By Yoon Ja-young
The country’s top 30 conglomerates said Wednesday that will invest 122.7 trillion won this year, 5.2 percent more than last year. But their outlook on the economy is pessimistic.
The Federation of Korean Industries (FKI), a chaebol lobby group, announced the 2016 investment plans at a meeting with Minister of Trade, Industry and Energy Joo Hyung-hwan.
Detailing the spending, facility investment takes up 90.9 trillion won, up 7.1 percent on last year, while 31.8 trillion won will go to research and development.
“The government will give full support so that businesses can execute their investment plans without any problem,” the minister said.
Among the top 30 conglomerates, 18 increased investments compared to last year, while nine cut spending and three allocated about the same.
Last year, the top 30 conglomerates ended up investing 116.6 trillion won in total, 92.6 percent of the 125.9 trillion won they had originally planned. The FKI said several problems hampered businesses from investing as much as they had planned. On top of the outbreak of Middle East Respiratory Syndrome, the economic shock from China and the global recession added to uncertainties for businesses.

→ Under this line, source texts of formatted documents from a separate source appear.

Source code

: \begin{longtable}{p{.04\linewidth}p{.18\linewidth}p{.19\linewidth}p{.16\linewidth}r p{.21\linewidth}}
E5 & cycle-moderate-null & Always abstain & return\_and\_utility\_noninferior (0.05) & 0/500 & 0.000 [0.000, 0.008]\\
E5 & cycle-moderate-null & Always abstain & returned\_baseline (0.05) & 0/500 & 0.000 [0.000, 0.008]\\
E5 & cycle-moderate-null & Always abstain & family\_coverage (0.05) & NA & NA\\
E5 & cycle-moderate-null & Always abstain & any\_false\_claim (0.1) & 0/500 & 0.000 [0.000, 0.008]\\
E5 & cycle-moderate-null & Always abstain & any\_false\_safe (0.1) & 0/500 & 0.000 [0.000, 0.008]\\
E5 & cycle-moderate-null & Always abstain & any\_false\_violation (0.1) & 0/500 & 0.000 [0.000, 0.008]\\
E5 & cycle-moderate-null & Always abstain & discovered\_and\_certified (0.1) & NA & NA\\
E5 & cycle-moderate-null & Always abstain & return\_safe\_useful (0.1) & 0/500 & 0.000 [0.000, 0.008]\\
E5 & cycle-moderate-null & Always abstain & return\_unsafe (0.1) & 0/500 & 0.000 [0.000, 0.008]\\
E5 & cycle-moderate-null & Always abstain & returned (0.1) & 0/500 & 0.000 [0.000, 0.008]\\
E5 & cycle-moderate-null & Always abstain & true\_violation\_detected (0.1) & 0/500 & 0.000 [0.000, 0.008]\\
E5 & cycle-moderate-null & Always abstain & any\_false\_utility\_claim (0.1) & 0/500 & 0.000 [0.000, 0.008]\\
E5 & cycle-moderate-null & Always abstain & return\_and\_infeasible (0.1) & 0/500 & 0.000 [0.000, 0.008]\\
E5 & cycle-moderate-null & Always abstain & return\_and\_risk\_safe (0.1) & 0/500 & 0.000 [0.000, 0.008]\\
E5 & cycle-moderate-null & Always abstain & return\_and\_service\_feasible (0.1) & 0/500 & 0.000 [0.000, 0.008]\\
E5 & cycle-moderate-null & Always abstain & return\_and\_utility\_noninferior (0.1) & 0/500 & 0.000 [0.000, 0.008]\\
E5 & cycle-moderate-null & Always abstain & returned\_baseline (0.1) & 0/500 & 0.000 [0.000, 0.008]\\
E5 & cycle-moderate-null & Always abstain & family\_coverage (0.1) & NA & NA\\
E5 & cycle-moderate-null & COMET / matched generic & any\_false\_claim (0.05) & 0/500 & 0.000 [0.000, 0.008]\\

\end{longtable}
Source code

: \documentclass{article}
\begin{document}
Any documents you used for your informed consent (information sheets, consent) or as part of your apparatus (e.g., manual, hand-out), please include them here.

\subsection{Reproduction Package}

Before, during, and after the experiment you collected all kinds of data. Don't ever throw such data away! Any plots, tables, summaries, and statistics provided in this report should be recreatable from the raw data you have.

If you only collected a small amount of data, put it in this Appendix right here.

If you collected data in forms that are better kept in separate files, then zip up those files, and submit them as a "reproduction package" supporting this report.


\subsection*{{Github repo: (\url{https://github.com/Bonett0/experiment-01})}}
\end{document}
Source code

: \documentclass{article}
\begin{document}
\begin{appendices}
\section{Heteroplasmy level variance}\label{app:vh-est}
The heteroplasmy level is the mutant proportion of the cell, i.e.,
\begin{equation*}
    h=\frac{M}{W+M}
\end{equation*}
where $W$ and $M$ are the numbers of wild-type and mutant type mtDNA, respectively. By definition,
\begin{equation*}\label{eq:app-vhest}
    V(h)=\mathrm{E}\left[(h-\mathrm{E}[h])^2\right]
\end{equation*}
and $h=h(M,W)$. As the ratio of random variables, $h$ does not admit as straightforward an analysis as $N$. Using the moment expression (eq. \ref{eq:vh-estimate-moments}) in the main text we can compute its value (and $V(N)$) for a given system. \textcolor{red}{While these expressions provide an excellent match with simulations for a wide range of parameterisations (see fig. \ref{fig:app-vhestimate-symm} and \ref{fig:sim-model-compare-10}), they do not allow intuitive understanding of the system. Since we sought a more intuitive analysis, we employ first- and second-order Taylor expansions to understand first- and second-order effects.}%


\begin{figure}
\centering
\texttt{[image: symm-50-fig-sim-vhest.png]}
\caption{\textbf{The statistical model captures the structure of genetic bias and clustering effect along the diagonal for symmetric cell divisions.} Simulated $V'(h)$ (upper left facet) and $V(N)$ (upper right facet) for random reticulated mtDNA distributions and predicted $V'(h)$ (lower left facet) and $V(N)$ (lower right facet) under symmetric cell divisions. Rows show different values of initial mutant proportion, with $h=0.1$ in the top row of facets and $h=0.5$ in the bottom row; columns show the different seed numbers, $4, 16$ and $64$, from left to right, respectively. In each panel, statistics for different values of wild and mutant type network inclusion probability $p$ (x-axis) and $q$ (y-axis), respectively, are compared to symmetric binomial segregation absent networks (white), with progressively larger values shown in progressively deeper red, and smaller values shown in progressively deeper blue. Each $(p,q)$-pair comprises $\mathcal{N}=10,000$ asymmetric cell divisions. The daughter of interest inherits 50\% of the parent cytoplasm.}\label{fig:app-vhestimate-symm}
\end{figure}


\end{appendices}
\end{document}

Major investments scheduled include Samsung Group’s plan to invest 15.6 trillion won by 2018 to set up a semiconductor plant in Pyeongtaek, Gyeonggi Province, and Hyundai Automotive Group’s plan to invest 13.3 trillion won by 2018 to develop eco-friendly cars and smart cars. SK Group, the country’s third-largest conglomerate, will invest 5.4 trillion won in Hynix Semiconductor facilities, 1.3 trillion won to bolster the telecom arm’s networks and 650 billion won for SK Broadband, an Internet protocol television subsidiary, this year.
LG Group will be investing 10 trillion won by 2018 to expand its OLED facility, and 4 trillion won by 2020 in its Magok Science Park.
The outlook, however, is not positive. Eight of 10 conglomerates expect surroundings will worsen this year from last year, and 96.7 percent said the economy will not recover before 2017.
When asked to pick the biggest challenge, 30 percent cited falling exports while 20 percent pointed to worsening profitability. Another 20 percent picked changes in interest rates and foreign exchange rates as burdensome, while others selected sluggish domestic demand, a shortage of funds and an absence of leadership as main hurdles.
Seven out of 10 picked restructuring as the focus of their management strategy this year, followed by the search for new growth engines and risk management.
“Though internal and external conditions are expected to worsen, the conglomerates are likely to lead investment this year,” said Song Won-keun, head of the economic research division at FKI. “For their efforts to pay off, the government should set up corporate-friendly surroundings, which include deregulation and support for new growth engines.”